Der Hauptfriedhof, auch Neuer Friedhof in Ulm, wurde Ende des 19. Jahrhunderts nördlich der Altstadt am Michelsberg angelegt. Er befindet sich in der Stuttgarter Straße 166. 1893 wurde die erste Ulmerin dort bestattet. Sein Vorgänger ist der Alte Friedhof zwischen Georgs- und Pauluskirche.
Ab 1953 wurde das weitläufige Gelände am Fuß der Schwäbischen Alb mit altem Baumbestand auf Veranlassung des damaligen Ulmer Stadtbaudirektors Max Guther in einen Parkfriedhof verwandelt. Die umfassende Neugestaltung mit Wegebauten, Teichanlagen und einer Geländetrassierung in Hanglage, die Blicke auf das Ulmer Münster freigibt, oblag dem Gartenarchitekten Günther Grzimek.[1]
Im Zentrum des Friedhofs steht auf Halbhöhenlage eine 2017 renovierte und erweiterte Feierhalle. Das Gebäude beherbergt für Trauerfeiern eine große Feierhalle mit einer zweimanualigen Pfeifenorgel von Reiser Orgelbau (op. 382, Baujahr 1971) auf der Empore, einen Ambo und drei Wandbilder von Wilhelm Geyer. Außerdem steht ein kleiner bestuhlter Saal mit elektronischer Orgel zur Verfügung. Dazu kommen ein Abschiedsraum und separate Totenkammern zur offenen Aufbahrung der Toten.

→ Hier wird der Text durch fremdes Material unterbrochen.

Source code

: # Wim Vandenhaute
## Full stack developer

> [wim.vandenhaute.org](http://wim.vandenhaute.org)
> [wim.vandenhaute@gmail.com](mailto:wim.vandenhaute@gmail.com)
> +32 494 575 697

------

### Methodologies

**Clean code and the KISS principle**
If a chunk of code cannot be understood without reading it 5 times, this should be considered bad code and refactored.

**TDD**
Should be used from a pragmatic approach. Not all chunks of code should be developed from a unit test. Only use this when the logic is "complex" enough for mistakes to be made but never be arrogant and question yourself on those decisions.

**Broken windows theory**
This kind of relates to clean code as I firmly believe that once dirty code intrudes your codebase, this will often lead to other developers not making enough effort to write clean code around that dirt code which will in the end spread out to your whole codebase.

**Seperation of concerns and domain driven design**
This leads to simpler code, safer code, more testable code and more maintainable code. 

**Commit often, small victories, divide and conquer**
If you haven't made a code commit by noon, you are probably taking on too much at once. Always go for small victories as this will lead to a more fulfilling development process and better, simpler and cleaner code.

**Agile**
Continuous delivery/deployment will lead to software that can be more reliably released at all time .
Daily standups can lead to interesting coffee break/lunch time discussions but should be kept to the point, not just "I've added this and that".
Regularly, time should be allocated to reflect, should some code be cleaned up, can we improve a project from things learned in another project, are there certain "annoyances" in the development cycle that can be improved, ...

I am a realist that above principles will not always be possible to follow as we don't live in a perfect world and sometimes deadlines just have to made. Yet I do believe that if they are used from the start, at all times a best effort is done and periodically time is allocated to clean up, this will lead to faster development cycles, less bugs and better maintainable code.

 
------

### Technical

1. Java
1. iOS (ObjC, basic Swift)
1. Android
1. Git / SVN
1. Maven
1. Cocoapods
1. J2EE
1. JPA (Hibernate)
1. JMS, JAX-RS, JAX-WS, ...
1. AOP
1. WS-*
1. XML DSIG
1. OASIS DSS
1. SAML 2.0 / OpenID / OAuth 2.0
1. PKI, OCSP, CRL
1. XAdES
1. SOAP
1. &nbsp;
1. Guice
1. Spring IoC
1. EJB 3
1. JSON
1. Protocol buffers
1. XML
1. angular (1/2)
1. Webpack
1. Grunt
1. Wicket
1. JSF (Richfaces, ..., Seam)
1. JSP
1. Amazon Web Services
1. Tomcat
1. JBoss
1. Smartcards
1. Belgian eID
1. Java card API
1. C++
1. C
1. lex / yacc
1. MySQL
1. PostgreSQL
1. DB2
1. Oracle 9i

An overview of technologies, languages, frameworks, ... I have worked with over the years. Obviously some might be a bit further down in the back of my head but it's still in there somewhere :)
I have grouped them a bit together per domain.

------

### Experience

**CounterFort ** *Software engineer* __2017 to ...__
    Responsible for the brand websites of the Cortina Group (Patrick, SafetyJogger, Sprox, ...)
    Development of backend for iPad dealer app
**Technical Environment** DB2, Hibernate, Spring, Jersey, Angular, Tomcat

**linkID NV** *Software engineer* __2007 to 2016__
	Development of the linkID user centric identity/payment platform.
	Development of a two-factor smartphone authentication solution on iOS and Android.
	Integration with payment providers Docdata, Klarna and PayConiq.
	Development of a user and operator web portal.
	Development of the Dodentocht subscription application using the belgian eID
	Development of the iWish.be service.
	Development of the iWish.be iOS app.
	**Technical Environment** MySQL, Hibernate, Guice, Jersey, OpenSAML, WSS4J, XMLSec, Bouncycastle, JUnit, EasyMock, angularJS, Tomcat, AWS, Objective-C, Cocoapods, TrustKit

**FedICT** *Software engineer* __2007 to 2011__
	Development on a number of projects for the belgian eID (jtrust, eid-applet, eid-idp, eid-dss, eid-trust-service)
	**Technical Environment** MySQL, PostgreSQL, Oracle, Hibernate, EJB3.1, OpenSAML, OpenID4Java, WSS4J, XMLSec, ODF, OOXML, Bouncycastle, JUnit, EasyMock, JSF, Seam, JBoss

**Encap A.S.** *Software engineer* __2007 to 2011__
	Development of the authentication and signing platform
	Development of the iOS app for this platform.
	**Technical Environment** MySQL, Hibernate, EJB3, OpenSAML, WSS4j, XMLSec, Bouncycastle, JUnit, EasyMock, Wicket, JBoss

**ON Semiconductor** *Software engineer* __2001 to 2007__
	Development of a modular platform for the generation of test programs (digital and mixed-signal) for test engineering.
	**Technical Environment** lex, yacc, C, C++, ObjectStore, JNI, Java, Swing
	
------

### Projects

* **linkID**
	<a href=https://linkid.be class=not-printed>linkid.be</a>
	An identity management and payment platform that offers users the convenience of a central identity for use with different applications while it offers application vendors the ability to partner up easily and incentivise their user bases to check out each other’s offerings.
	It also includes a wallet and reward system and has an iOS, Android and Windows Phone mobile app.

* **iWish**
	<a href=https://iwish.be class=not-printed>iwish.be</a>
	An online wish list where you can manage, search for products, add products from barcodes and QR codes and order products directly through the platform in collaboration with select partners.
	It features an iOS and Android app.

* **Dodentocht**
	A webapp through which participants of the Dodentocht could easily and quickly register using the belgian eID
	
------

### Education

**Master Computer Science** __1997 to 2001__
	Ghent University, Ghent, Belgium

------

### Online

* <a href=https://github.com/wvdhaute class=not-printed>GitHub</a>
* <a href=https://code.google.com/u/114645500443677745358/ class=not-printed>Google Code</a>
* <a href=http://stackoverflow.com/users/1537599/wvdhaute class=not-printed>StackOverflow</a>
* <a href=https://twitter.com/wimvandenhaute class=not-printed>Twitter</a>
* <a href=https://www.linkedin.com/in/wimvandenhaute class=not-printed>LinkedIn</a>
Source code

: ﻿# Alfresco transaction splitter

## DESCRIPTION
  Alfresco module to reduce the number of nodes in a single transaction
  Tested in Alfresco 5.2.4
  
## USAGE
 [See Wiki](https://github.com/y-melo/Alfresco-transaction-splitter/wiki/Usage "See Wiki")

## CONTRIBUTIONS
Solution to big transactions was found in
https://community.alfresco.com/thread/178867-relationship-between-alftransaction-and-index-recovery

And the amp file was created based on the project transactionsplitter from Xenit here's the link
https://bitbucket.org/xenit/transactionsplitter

Auf der Rückseite des Gebäudes befindet sich die Friedhofsverwaltung. Im Untergeschoss der Aussegnungshalle sind rituelle Waschungen der Toten möglich.
In der Nähe der Friedhofshalle befindet sich ein Mahnmal für die Opfer des Nationalsozialismus. Ein Gräberfeld birgt 2153 Gefallene des Ersten und 423 Gefallene des Zweiten Weltkrieges.[2] Von Karl Federlin stammt ein Denkmal russischer Kriegsgefangener des Ersten Weltkrieges. Es war Federlins letztes Werk im öffentlichen Raum.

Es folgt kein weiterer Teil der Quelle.